Beefy Boxes and Bandwidth Generously Provided by pair Networks
No such thing as a small change
 
PerlMonks  

RegEx Matching, Loop Breaking...

by rardoe (Initiate)
on May 28, 2013 at 17:12 UTC ( #1035657=perlquestion: print w/ replies, xml ) Need Help??
rardoe has asked for the wisdom of the Perl Monks concerning the following question:

So I have the below code. I know there are some extra bits, but it is not behaving how i would like. basically I have a file i am reading in, then a second file read in, and looping through and saying that if a line in XML contains anything from a line in DOMAIN, set a variable to nothing and exit the innermost loop. But the problem is that nothing ever matches. If I replace the $cleanedDomain line with a literal, it matches. The XML file is xml and the domains file is just a list of domain names... It looks right to me but i think i am missing something.
use strict; use warnings; my $linexml; my $cleanedXML; my $cleanedDomain; open (XML, 'domainList.xml'); while (my $xmlline = <XML>) { $linexml = $xmlline; $cleanedXML = quotemeta $xmlline; open (DOMAINS, 'dead_domains.txt'); while (my $domainline = <DOMAINS>) { $cleanedDomain = quotemeta $domainline; if ($cleanedXML =~ m/$cleanedDomain/) { $linexml = ''; last;} } close (DOMAINS); open (MYFILE, '>>new_domainList.xml'); print MYFILE "$linexml"; close (MYFILE); } close (XML);

Comment on RegEx Matching, Loop Breaking...
Download Code
Re: RegEx Matching, Loop Breaking...
by toolic (Chancellor) on May 28, 2013 at 17:30 UTC
      chomp doesn't change anything, i've tried it with and without.
Re: RegEx Matching, Loop Breaking...
by Laurent_R (Parson) on May 28, 2013 at 17:50 UTC

    Asides from the fact that you need to chomp the data from your file, I think is is probably not a good idea to open, read and close a file for every single line of input of anoher file.
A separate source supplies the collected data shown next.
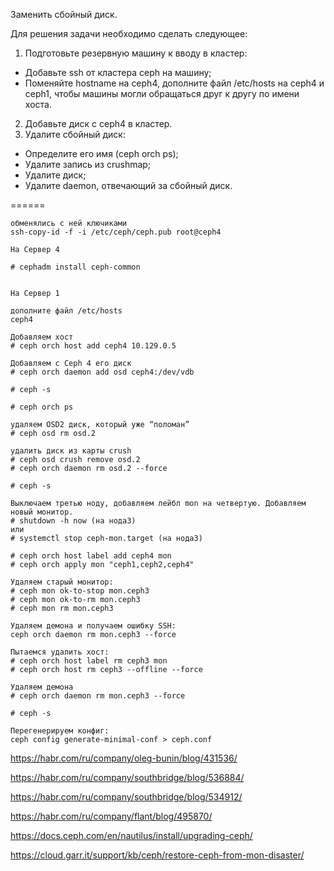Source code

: 
Заменить сбойный диск.

Для решения задачи необходимо сделать следующее:

1. Подготовьте резервную машину к вводу в кластер:
- Добавьте ssh от кластера ceph на машину;
- Поменяйте hostname на ceph4, дополните файл /etc/hosts на ceph4 и ceph1, чтобы машины могли обращаться друг к другу по имени хоста.
2. Добавьте диск с ceph4 в кластер.
3. Удалите сбойный диск:
- Определите его имя (ceph orch ps);
- Удалите запись из crushmap;
- Удалите диск;
- Удалите daemon, отвечающий за сбойный диск.

======

```
обменялись с ней ключиками
ssh-copy-id -f -i /etc/ceph/ceph.pub root@ceph4

На Сервер 4

# cephadm install ceph-common


На Сервер 1

дополните файл /etc/hosts
ceph4

Добавляем хост
# ceph orch host add ceph4 10.129.0.5

Добавляем с Ceph 4 его диск
# ceph orch daemon add osd ceph4:/dev/vdb

# ceph -s

# ceph orch ps

удаляем OSD2 диск, который уже “поломан”
# ceph osd rm osd.2

удалить диск из карты crush
# ceph osd crush remove osd.2
# ceph orch daemon rm osd.2 --force

# ceph -s

Выключаем третью ноду, добавляем лейбл mon на четвертую. Добавляем новый монитор.
# shutdown -h now (на нода3)
или
# systemctl stop ceph-mon.target (на нода3)

# ceph orch host label add ceph4 mon
# ceph orch apply mon "ceph1,ceph2,ceph4"

Удаляем старый монитор:
# ceph mon ok-to-stop mon.ceph3
# ceph mon ok-to-rm mon.ceph3
# ceph mon rm mon.ceph3

Удаляем демона и получаем ошибку SSH:
ceph orch daemon rm mon.ceph3 --force

Пытаемся удалить хост:
# ceph orch host label rm ceph3 mon
# ceph orch host rm ceph3 --offline --force

Удаляем демона
# ceph orch daemon rm mon.ceph3 --force

# ceph -s

Перегенерируем конфиг:
ceph config generate-minimal-conf > ceph.conf

```

https://habr.com/ru/company/oleg-bunin/blog/431536/

https://habr.com/ru/company/southbridge/blog/536884/

https://habr.com/ru/company/southbridge/blog/534912/

https://habr.com/ru/company/flant/blog/495870/

https://docs.ceph.com/en/nautilus/install/upgrading-ceph/

https://cloud.garr.it/support/kb/ceph/restore-ceph-from-mon-disaster/




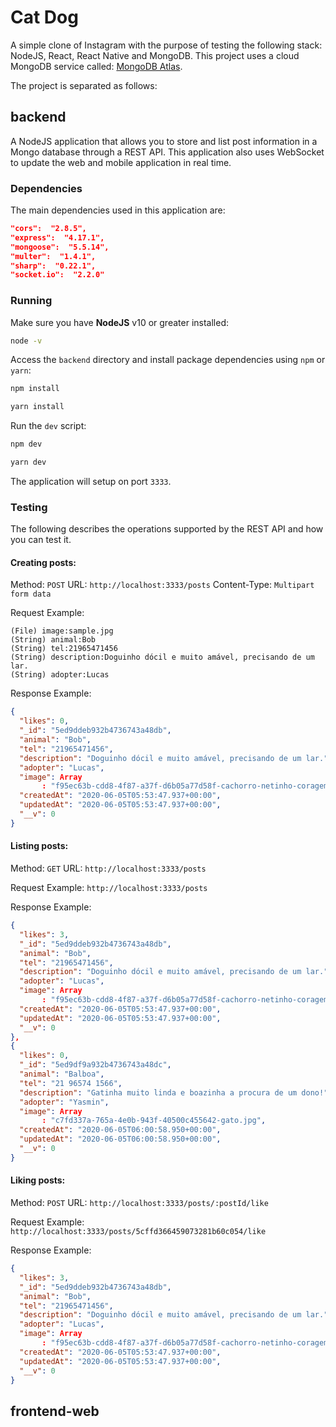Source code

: # Cat Dog

A simple clone of Instagram with the purpose of testing the following stack: NodeJS, React, React Native and MongoDB. This project uses a cloud MongoDB service called: [MongoDB Atlas](https://www.mongodb.com/cloud/atlas).

The project is separated as follows:

## backend

A NodeJS application that allows you to store and list post information in a Mongo database through a REST API. This application also uses WebSocket to update the web and mobile application in real time.

### Dependencies

The main dependencies used in this application are:

``` json
"cors":  "2.8.5",
"express":  "4.17.1",
"mongoose":  "5.5.14",
"multer":  "1.4.1",
"sharp":  "0.22.1",
"socket.io":  "2.2.0"
```

### Running

Make sure you have **NodeJS** v10 or greater installed:
``` bash
node -v
```

Access the `backend` directory and install package dependencies using `npm` or `yarn`:
``` bash
npm install
```
``` bash
yarn install
```

Run the `dev` script:
``` bash
npm dev
```
``` bash
yarn dev
```

The application will setup on port `3333`.

### Testing

The following describes the operations supported by the REST API and how you can test it.

#### Creating posts:

Method: ``` POST ```
URL: ``` http://localhost:3333/posts ```
Content-Type: ``` Multipart form data ```

Request Example:
 ```
(File) image:sample.jpg
(String) animal:Bob
(String) tel:21965471456
(String) description:Doguinho dócil e muito amável, precisando de um lar.
(String) adopter:Lucas
```

Response Example:
```json
{
  "likes": 0,
  "_id": "5ed9ddeb932b4736743a48db",
  "animal": "Bob",
  "tel": "21965471456",
  "description": "Doguinho dócil e muito amável, precisando de um lar.",
  "adopter": "Lucas",
  "image": Array
       : "f95ec63b-cdd8-4f87-a37f-d6b05a77d58f-cachorro-netinho-coragem-620x373-238b88c4.jpg",
  "createdAt": "2020-06-05T05:53:47.937+00:00",
  "updatedAt": "2020-06-05T05:53:47.937+00:00",
  "__v": 0
}
```

#### Listing posts:

Method: ``` GET ```
URL: ``` http://localhost:3333/posts ```

Request Example:
``` http://localhost:3333/posts ```

Response Example:  
```json
{
  "likes": 3,
  "_id": "5ed9ddeb932b4736743a48db",
  "animal": "Bob",
  "tel": "21965471456",
  "description": "Doguinho dócil e muito amável, precisando de um lar.",
  "adopter": "Lucas",
  "image": Array
       : "f95ec63b-cdd8-4f87-a37f-d6b05a77d58f-cachorro-netinho-coragem-620x373-238b88c4.jpg",
  "createdAt": "2020-06-05T05:53:47.937+00:00",
  "updatedAt": "2020-06-05T05:53:47.937+00:00",
  "__v": 0
},
{
  "likes": 0,
  "_id": "5ed9df9a932b4736743a48dc",
  "animal": "Balboa",
  "tel": "21 96574 1566",
  "description": "Gatinha muito linda e boazinha a procura de um dono!",
  "adopter": "Yasmin",
  "image": Array
       : "c7fd337a-765a-4e0b-943f-40500c455642-gato.jpg",
  "createdAt": "2020-06-05T06:00:58.950+00:00",
  "updatedAt": "2020-06-05T06:00:58.950+00:00",
  "__v": 0
}
```

#### Liking posts:

Method: ``` POST ```
URL: ``` http://localhost:3333/posts/:postId/like ```

Request Example:
``` http://localhost:3333/posts/5cffd366459073281b60c054/like ```

Response Example:
```json
{
  "likes": 3,
  "_id": "5ed9ddeb932b4736743a48db",
  "animal": "Bob",
  "tel": "21965471456",
  "description": "Doguinho dócil e muito amável, precisando de um lar.",
  "adopter": "Lucas",
  "image": Array
       : "f95ec63b-cdd8-4f87-a37f-d6b05a77d58f-cachorro-netinho-coragem-620x373-238b88c4.jpg",
  "createdAt": "2020-06-05T05:53:47.937+00:00",
  "updatedAt": "2020-06-05T05:53:47.937+00:00",
  "__v": 0
}
```

## frontend-web


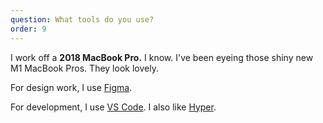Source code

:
 ```yaml
---
question: What tools do you use?
order: 9
---
```


I work off a **2018 MacBook Pro.** I know. I've been eyeing those shiny new M1 MacBook Pros. They look lovely.

For design work, I use [Figma](http://figma.com).

For development, I use [VS Code](https://code.visualstudio.com/). I also like [Hyper](https://hyper.is/).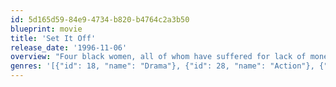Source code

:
 ```yaml
---
id: 5d165d59-84e9-4734-b820-b4764c2a3b50
blueprint: movie
title: 'Set It Off'
release_date: '1996-11-06'
overview: "Four black women, all of whom have suffered for lack of money and at the hands of the majority, undertake to rob banks. While initially successful, a policeman who was involved in shooting one of the women's brothers is on their trail. As the women add to the loot, their tastes and interests begin to change and their suspicions of each other increase on the way to a climactic robbery."
genres: '[{"id": 18, "name": "Drama"}, {"id": 28, "name": "Action"}, {"id": 80, "name": "Crime"}]'
---
```

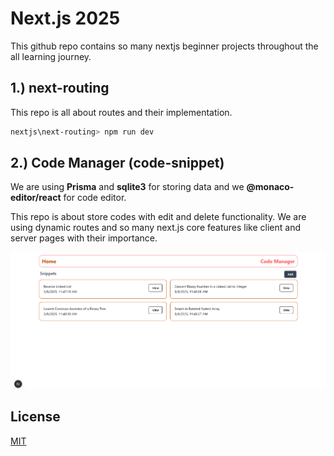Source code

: # Next.js 2025

This github repo contains so many nextjs beginner projects throughout the all learning journey.

## 1.) next-routing

This repo is all about routes and their implementation.

```bash
nextjs\next-routing> npm run dev
```

## 2.) Code Manager (code-snippet)
We are using **Prisma** and **sqlite3** for storing data and we **@monaco-editor/react** for code editor.

This repo is about store codes with edit and delete functionality. We are using dynamic routes and so many next.js core features like client and server pages with their importance. 

![code_manager_home](image.png)

## License

[MIT](https://choosealicense.com/licenses/mit/)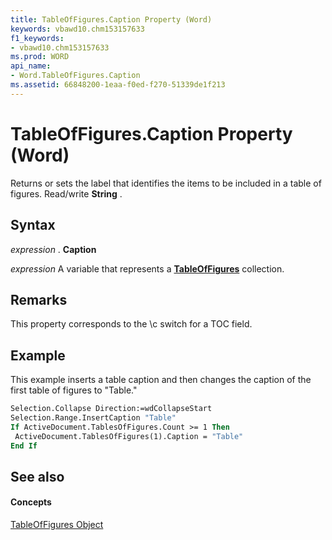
 ```yaml
---
title: TableOfFigures.Caption Property (Word)
keywords: vbawd10.chm153157633
f1_keywords:
- vbawd10.chm153157633
ms.prod: WORD
api_name:
- Word.TableOfFigures.Caption
ms.assetid: 66848200-1eaa-f0ed-f270-51339de1f213
---
```



# TableOfFigures.Caption Property (Word)

Returns or sets the label that identifies the items to be included in a table of figures. Read/write  **String** .


## Syntax

 _expression_ . **Caption**

 _expression_ A variable that represents a **[TableOfFigures](tableoffigures-object-word.md)** collection.


## Remarks

This property corresponds to the \c switch for a TOC field.


## Example

This example inserts a table caption and then changes the caption of the first table of figures to "Table."


```vb
Selection.Collapse Direction:=wdCollapseStart 
Selection.Range.InsertCaption "Table" 
If ActiveDocument.TablesOfFigures.Count >= 1 Then 
 ActiveDocument.TablesOfFigures(1).Caption = "Table" 
End If
```


## See also


#### Concepts


[TableOfFigures Object](tableoffigures-object-word.md)

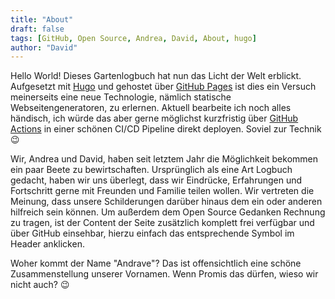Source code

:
 ```yaml
---
title: "About"
draft: false
tags: [GitHub, Open Source, Andrea, David, About, hugo]
author: "David"
---
```

Hello World!
Dieses Gartenlogbuch hat nun das Licht der Welt erblickt.
Aufgesetzt mit [Hugo](https://gohugo.io/) und gehostet über [GitHub Pages](https://pages.github.com/) ist dies ein Versuch meinerseits eine neue Technologie, nämlich statische Webseitengeneratoren, zu erlernen. Aktuell bearbeite ich noch alles händisch, ich würde das aber gerne möglichst kurzfristig über [GitHub Actions](https://github.com/features/actions) in einer schönen CI/CD Pipeline direkt deployen. Soviel zur Technik :wink:

Wir, Andrea und David, haben seit letztem Jahr die Möglichkeit bekommen ein paar Beete zu bewirtschaften.
Ursprünglich als eine Art Logbuch gedacht, haben wir uns überlegt, dass wir Eindrücke, Erfahrungen und Fortschritt gerne mit Freunden und Familie teilen wollen. Wir vertreten die Meinung, dass unsere Schilderungen darüber hinaus dem ein oder anderen hilfreich sein können. Um außerdem dem Open Source Gedanken Rechnung zu tragen, ist der Content der Seite zusätzlich komplett frei verfügbar und über GitHub einsehbar, hierzu einfach das entsprechende Symbol im Header anklicken.

Woher kommt der Name "Andrave"? Das ist offensichtlich eine schöne Zusammenstellung unserer Vornamen. Wenn Promis das dürfen, wieso wir nicht auch? :wink: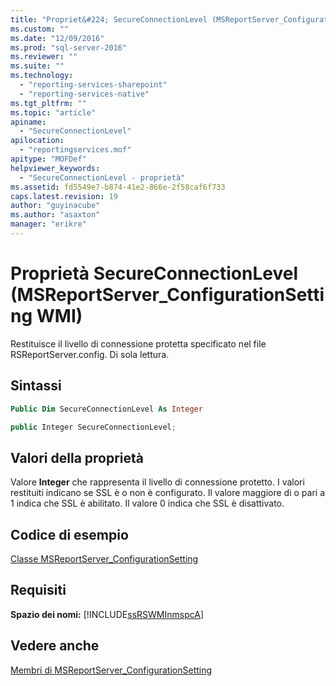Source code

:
 ```yaml
---
title: "Propriet&#224; SecureConnectionLevel (MSReportServer_ConfigurationSetting WMI) | Microsoft Docs"
ms.custom: ""
ms.date: "12/09/2016"
ms.prod: "sql-server-2016"
ms.reviewer: ""
ms.suite: ""
ms.technology: 
  - "reporting-services-sharepoint"
  - "reporting-services-native"
ms.tgt_pltfrm: ""
ms.topic: "article"
apiname: 
  - "SecureConnectionLevel"
apilocation: 
  - "reportingservices.mof"
apitype: "MOFDef"
helpviewer_keywords: 
  - "SecureConnectionLevel - proprietà"
ms.assetid: fd5549e7-b874-41e2-866e-2f58caf6f733
caps.latest.revision: 19
author: "guyinacube"
ms.author: "asaxton"
manager: "erikre"
---
```

# Propriet&#224; SecureConnectionLevel (MSReportServer_ConfigurationSetting WMI)
  Restituisce il livello di connessione protetta specificato nel file RSReportServer.config. Di sola lettura.  
  
## Sintassi  
  
```vb  
Public Dim SecureConnectionLevel As Integer  
```  
  
```csharp  
public Integer SecureConnectionLevel;  
```  
  
## Valori della proprietà  
 Valore **Integer** che rappresenta il livello di connessione protetto. I valori restituiti indicano se SSL è o non è configurato. Il valore maggiore di o pari a 1 indica che SSL è abilitato. Il valore 0 indica che SSL è disattivato.  
  
## Codice di esempio  
 [Classe MSReportServer_ConfigurationSetting](../../reporting-services/wmi-provider-library-reference/msreportserver-configurationsetting-class.md)  
  
## Requisiti  
 **Spazio dei nomi:** [!INCLUDE[ssRSWMInmspcA](../../includes/ssrswminmspca-md.md)]  
  
## Vedere anche  
 [Membri di MSReportServer_ConfigurationSetting](../../reporting-services/wmi-provider-library-reference/msreportserver-configurationsetting-members.md)  
  
  
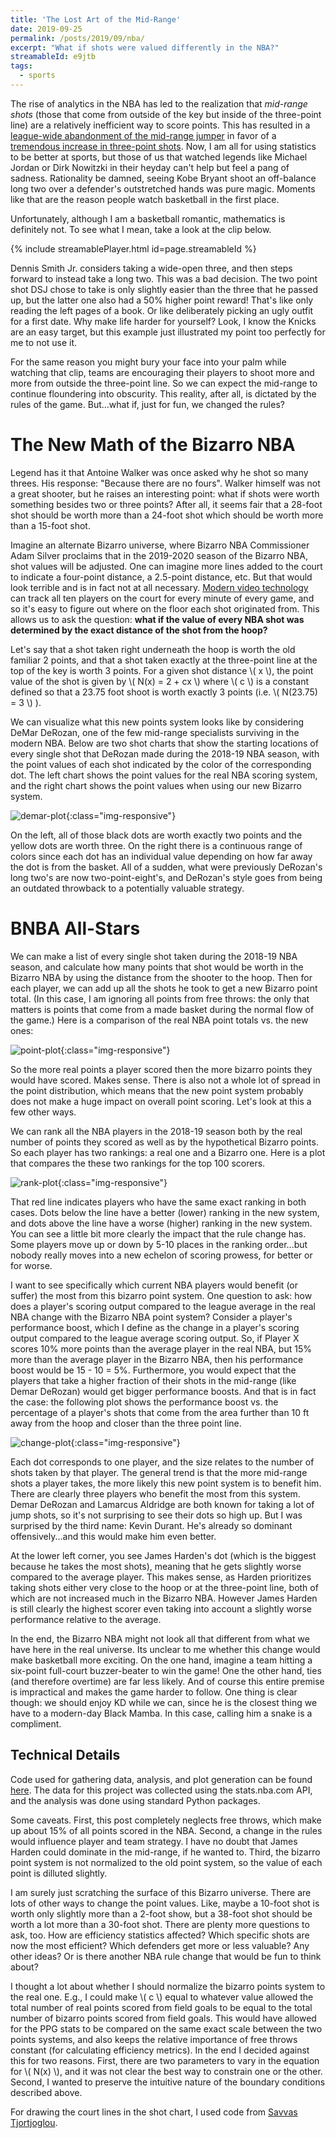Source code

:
 ```yaml
---
title: 'The Lost Art of the Mid-Range'
date: 2019-09-25
permalink: /posts/2019/09/nba/
excerpt: "What if shots were valued differently in the NBA?"
streamableId: e9jtb
tags:
  - sports
---
```


The rise of analytics in the NBA has led to the realization that *mid-range shots* (those that come from outside of the key but inside of the three-point line) are a relatively inefficient way to score points. This has resulted in a [league-wide abandonment of the mid-range jumper](https://flowingdata.com/2019/01/15/goodbye-mid-range-shot/) in favor of a [tremendous increase in three-point shots](https://www.theringer.com/nba/2019/2/27/18240583/3-point-boom-nba-daryl-morey). Now, I am all for using statistics to be better at sports, but those of us that watched legends like Michael Jordan or Dirk Nowitzki in their heyday can't help but feel a pang of sadness. Rationality be damned, seeing Kobe Bryant shoot an off-balance long two over a defender's outstretched hands was pure magic. Moments like that are the reason people watch basketball in the first place.

Unfortunately, although I am a basketball romantic, mathematics is definitely not. To see what I mean, take a look at the clip below.

{% include streamablePlayer.html id=page.streamableId %}

Dennis Smith Jr. considers taking a wide-open three, and then steps forward to instead take a long two. This was a bad decision. The two point shot DSJ chose to take is only slightly easier than the three that he passed up, but the latter one also had a 50% higher point reward! That's like only reading the left pages of a book. Or like deliberately picking an ugly outfit for a first date. Why make life harder for yourself? Look, I know the Knicks are an easy target, but this example just illustrated my point too perfectly for me to not use it.

For the same reason you might bury your face into your palm while watching that clip, teams are encouraging their players to shoot more and more from outside the three-point line. So we can expect the mid-range to continue floundering into obscurity. This reality, after all, is dictated by the rules of the game. But...what if, just for fun, we changed the rules?

The New Math of the Bizarro NBA
======
Legend has it that Antoine Walker was once asked why he shot so many threes. His response: "Because there are no fours". Walker himself was not a great shooter, but he raises an interesting point: what if shots were worth something besides two or three points? After all, it seems fair that a 28-foot shot should be worth more than a 24-foot shot which should be worth more than a 15-foot shot. 

Imagine an alternate Bizarro universe, where Bizarro NBA Commissioner Adam Silver proclaims that in the 2019-2020 season of the Bizarro NBA, shot values will be adjusted. One can imagine more lines added to the court to indicate a four-point distance, a 2.5-point distance, etc. But that would look terrible and is in fact not at all necessary. [Modern video technology](http://grantland.com/features/the-toronto-raptors-sportvu-cameras-nba-analytical-revolution/) can track all ten players on the court for every minute of every game, and so it's easy to figure out where on the floor each shot originated from. This allows us to ask the question: **what if the value of every NBA shot was determined by the exact distance of the shot from the hoop?**

Let's say that a shot taken right underneath the hoop is worth the old familiar 2 points, and that a shot taken exactly at the three-point line at the top of the key is worth 3 points. For a given shot distance \\( x \\), the point value of the shot is given by
\\(
N(x) = 2 + cx
\\)
where \\( c \\) is a constant defined so that a 23.75 foot shoot is worth exactly 3 points (i.e. \\( N(23.75) = 3 \\) ).

We can visualize what this new points system looks like by considering DeMar DeRozan, one of the few mid-range specialists surviving in the modern NBA. Below are two shot charts that show the starting locations of every single shot that DeRozan made during the 2018-19 NBA season, with the point values of each shot indicated by the color of the corresponding dot. The left chart shows the point values for the real NBA scoring system, and the right chart shows the point values when using our new Bizarro system.

![demar-plot](/images/for-posts/nba/derozan.png){:class="img-responsive"}

On the left, all of those black dots are worth exactly two points and the yellow dots are worth three. On the right there is a continuous range of colors since each dot has an individual value depending on how far away the dot is from the basket. All of a sudden, what were previously DeRozan's long two's are now two-point-eight's, and DeRozan's style goes from being an outdated throwback to a potentially valuable strategy.

BNBA All-Stars
======

We can make a list of every single shot taken during the 2018-19 NBA season, and calculate how many points that shot would be worth in the Bizarro NBA by using the distance from the shooter to the hoop. Then for each player, we can add up all the shots he took to get a new Bizarro point total. (In this case, I am ignoring all points from free throws: the only that matters is points that come from a made basket during the normal flow of the game.) Here is a comparison of the real NBA point totals vs. the new ones:

![point-plot](/images/for-posts/nba/point-plot.png){:class="img-responsive"}

So the more real points a player scored then the more bizarro points they would have scored. Makes sense. There is also not a whole lot of spread in the point distribution, which means that the new point system probably does not make a huge impact on overall point scoring. Let's look at this a few other ways.

We can rank all the NBA players in the 2018-19 season both by the real number of points they scored as well as by the hypothetical Bizarro points. So each player has two rankings: a real one and a Bizarro one. Here is a plot that compares the these two rankings for the top 100 scorers. 

![rank-plot](/images/for-posts/nba/rank-plot.png){:class="img-responsive"}

That red line indicates players who have the same exact ranking in both cases. Dots below the line have a better (lower) ranking in the new system, and dots above the line have a worse (higher) ranking in the new system. You can see a little bit more clearly the impact that the rule change has. Some players move up or down by 5-10 places in the ranking order...but nobody really moves into a new echelon of scoring prowess, for better or for worse.

I want to see specifically which current NBA players would benefit (or suffer) the most from this bizarro point system. One question to ask: how does a player's scoring output compared to the league average in the real NBA change with the Bizarro NBA point system? Consider a player's performance boost, which I define as the change in a player's scoring output compared to the league average scoring output. So, if Player X scores 10% more points than the average player in the real NBA, but 15% more than the average player in the Bizarro NBA, then his performance boost would be 15 - 10 = 5%. Furthermore, you would expect that the players that take a higher fraction of their shots in the mid-range (like Demar DeRozan) would get bigger performance boosts. And that is in fact the case: the following plot shows the performance boost vs. the percentage of a player's shots that come from the area further than 10 ft away from the hoop and closer than the three point line.

![change-plot](/images/for-posts/nba/change-plot.png){:class="img-responsive"}

Each dot corresponds to one player, and the size relates to the number of shots taken by that player. The general trend is that the more mid-range shots a player takes, the more likely this new point system is to benefit him. There are clearly three players who benefit the most from this system. Demar DeRozan and Lamarcus Aldridge are both known for taking a lot of jump shots, so it's not surprising to see their dots so high up. But I was surprised by the third name: Kevin Durant. He's already so dominant offensively...and this would make him even better.

At the lower left corner, you see James Harden's dot (which is the biggest because he takes the most shots), meaning that he gets slightly worse compared to the average player. This makes sense, as Harden prioritizes taking shots either very close to the hoop or at the three-point line, both of which are not increased much in the Bizarro NBA. However James Harden is still clearly the highest scorer even taking into account a slightly worse performance relative to the average.

In the end, the Bizarro NBA might not look all that different from what we have here in the real universe. Its unclear to me whether this change would make basketball more exciting. On the one hand, imagine a team hitting a six-point full-court buzzer-beater to win the game! One the other hand, ties (and therefore overtime) are far less likely. And of course this entire premise is impractical and makes the game harder to follow. One thing is clear though: we should enjoy KD while we can, since he is the closest thing we have to a modern-day Black Mamba. In this case, calling him a snake is a compliment.

Technical Details
------
Code used for gathering data, analysis, and plot generation can be found [here](https://github.com/jmanfredi/shot-data). The data for this project was collected using the stats.nba.com API, and the analysis was done using standard Python packages.

Some caveats. First, this post completely neglects free throws, which make up about 15% of all points scored in the NBA. Second, a change in the rules would influence player and team strategy. I have no doubt that James Harden could dominate in the mid-range, if he wanted to. Third, the bizarro point system is not normalized to the old point system, so the value of each point is dilluted slightly.

I am surely just scratching the surface of this Bizarro universe. There are lots of other ways to change the point values. Like, maybe a 10-foot shot is worth only slightly more than a 2-foot show, but a 38-foot shot should be worth a lot more than a 30-foot shot. There are plenty more questions to ask, too. How are efficiency statistics affected? Which specific shots are now the most efficient? Which defenders get more or less valuable? Any other ideas? Or is there another NBA rule change that would be fun to think about?

I thought a lot about whether I should normalize the bizarro points system to the real one. E.g., I could make \\( c \\) equal to whatever value allowed the total number of real points scored from field goals to be equal to the total number of bizarro points scored from field goals. This would have allowed for the PPG stats to be compared on the same exact scale between the two points systems, and also keeps the relative importance of free throws constant (for calculating efficiency metrics). In the end I decided against this for two reasons. First, there are two parameters to vary in the equation for \\( N(x) \\), and it was not clear the best way to constrain one or the other. Second, I wanted to preserve the intuitive nature of the boundary conditions described above. 

For drawing the court lines in the shot chart, I used code from [Savvas Tjortjoglou](https://github.com/savvastj/nbashots).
    You probably want to read your domain file only once at the beginning, clean and store its content in memory (in an array or a hash) for when you process your other file.

Re: RegEx Matching, Loop Breaking...
by hdb (Prior) on May 28, 2013 at 18:56 UTC

    Why do you need to "quotemeta" $xmlline? On the lefthand-side of the match this should not be needed.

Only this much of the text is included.